1.12.03

A CULPA HUMANA

Não se trata de um "grande filme", nem a realização de Robert Benton o favorece particularmente. Valem o argumento e as interpretações de Anthony Hopkins e de Nicole Kidman. O argumento trabalha o livro de Philip Roth, The Human Stain, com tradução prometida para a D. Quixote. Stain pode querer dizer "nódoa", qualquer coisa que "descolora" e que se "distingue". A história do livro de Roth é a história do alastramento de uma nódoa, de uma "culpa humana" in crescendo, indistinta, cruel e e mesquinha,que leva à rejeição - subreptícia, nuns casos, e clarissima em quase todos os episódios da "história" - da "diferença", espelhada na cor do rosto e no comportamento desesperado de Faunia/Kidman. Coleman Silk é um homem perseguido pela cor oculta no seu "rosto branco como a neve", numa América racista e "profunda", dos anos 40, 50 e 60. Mais tarde, na América do final dos 90, em plena crise Clinton/Lewinsky, uma palavra ("spook") dita numa aula por Coleman, referindo-se a dois estudantes que ele ignorava serem negros, conduz à sua saída da universidade onde tinha sido reitor, em nome do que hoje se chama de "politicamente correcto". Com a morte da mulher, Coleman volta à paixão e ao sexo com Faunia, a mulher da limpeza, de 34 anos, uma vida desfeita pelo marido errado e pelo desaparecimento trágico dos filhos.
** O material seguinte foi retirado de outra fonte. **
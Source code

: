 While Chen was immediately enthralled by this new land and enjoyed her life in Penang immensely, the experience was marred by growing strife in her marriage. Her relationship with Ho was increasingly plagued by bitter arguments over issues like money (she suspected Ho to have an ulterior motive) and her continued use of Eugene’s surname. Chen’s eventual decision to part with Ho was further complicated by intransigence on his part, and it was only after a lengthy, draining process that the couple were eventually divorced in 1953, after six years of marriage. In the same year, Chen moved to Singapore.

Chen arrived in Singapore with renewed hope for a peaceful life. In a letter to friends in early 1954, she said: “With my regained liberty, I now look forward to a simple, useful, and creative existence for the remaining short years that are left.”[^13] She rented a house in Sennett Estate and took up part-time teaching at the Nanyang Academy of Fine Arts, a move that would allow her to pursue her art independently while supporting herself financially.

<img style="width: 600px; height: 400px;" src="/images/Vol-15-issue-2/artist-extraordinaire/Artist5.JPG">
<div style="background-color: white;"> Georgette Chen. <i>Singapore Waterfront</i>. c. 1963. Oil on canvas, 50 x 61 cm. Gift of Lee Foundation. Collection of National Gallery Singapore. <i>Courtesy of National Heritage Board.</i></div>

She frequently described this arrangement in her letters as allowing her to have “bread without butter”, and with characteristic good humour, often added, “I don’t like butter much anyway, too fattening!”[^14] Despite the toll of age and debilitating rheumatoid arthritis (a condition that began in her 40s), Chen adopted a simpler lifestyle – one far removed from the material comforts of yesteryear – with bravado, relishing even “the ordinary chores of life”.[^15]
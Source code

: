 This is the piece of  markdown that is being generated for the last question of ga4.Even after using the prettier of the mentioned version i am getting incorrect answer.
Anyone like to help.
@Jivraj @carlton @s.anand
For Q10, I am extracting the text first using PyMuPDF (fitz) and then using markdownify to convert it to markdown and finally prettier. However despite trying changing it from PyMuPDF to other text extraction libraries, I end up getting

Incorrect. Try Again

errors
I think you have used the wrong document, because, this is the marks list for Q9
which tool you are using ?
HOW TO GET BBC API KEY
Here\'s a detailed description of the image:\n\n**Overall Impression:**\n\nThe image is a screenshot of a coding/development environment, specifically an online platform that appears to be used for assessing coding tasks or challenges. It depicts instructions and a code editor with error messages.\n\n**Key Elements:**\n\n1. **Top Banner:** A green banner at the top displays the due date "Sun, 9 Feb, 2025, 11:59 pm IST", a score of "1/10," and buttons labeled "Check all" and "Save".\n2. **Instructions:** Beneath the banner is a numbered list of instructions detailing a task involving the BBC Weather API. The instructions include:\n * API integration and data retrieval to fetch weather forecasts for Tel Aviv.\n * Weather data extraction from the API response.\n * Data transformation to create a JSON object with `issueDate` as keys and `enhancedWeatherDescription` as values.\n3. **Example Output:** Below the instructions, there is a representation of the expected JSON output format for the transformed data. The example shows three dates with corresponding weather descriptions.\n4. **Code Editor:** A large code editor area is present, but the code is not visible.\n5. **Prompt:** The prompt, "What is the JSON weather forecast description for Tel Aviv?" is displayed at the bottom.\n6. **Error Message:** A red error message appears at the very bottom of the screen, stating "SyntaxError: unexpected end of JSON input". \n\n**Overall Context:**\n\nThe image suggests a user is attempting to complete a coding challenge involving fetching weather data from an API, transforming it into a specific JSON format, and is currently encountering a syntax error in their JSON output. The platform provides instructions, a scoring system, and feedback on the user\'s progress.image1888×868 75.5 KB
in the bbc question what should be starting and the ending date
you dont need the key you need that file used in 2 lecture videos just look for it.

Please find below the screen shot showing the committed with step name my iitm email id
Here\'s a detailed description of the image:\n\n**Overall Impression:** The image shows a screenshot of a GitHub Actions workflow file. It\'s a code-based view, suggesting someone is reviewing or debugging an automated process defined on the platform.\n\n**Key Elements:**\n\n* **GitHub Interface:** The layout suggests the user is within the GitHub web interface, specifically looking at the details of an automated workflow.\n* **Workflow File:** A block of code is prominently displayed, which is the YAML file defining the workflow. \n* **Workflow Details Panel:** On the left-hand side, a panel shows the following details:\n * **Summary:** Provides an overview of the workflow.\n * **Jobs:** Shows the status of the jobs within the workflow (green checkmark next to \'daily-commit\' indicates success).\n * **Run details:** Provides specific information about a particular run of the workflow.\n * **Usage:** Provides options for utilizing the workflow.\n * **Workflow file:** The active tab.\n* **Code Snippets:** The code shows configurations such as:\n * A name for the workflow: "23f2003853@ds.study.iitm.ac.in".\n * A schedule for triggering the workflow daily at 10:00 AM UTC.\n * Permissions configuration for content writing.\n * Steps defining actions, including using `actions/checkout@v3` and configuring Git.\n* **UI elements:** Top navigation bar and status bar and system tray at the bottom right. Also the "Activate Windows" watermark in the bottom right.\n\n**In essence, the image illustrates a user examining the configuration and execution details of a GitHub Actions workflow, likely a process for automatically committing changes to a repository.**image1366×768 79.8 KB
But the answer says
Depois do sexo, Faunia recusa-se a acordar ao lado de Coleman, e diz-lhe a toda a hora que ali não há lugar para o "amor". Só no último dia da sua vida, aceita a ideia de "partilhar" o afecto de Coleman. A história é contada pelo vizinho de Coleman, o escritor Zuckerman, um alter ego de Philip Roth. A força disto tudo reside fundamentalmente na escrita de Roth, adaptada aos diálogos do filme, onde se fala de vergonha, de uma imensa e escondida vergonha identitária, da rejeição e da perda irreversíveis. A Culpa Humana é mais um texto poderoso de Philip Roth, em torno dos seus/nossos fantasmas e da violência com que vivemos (mal) uns com os outros, perdidos e insensatos numa perigosa e escura deriva, a caminho da derrapagem final.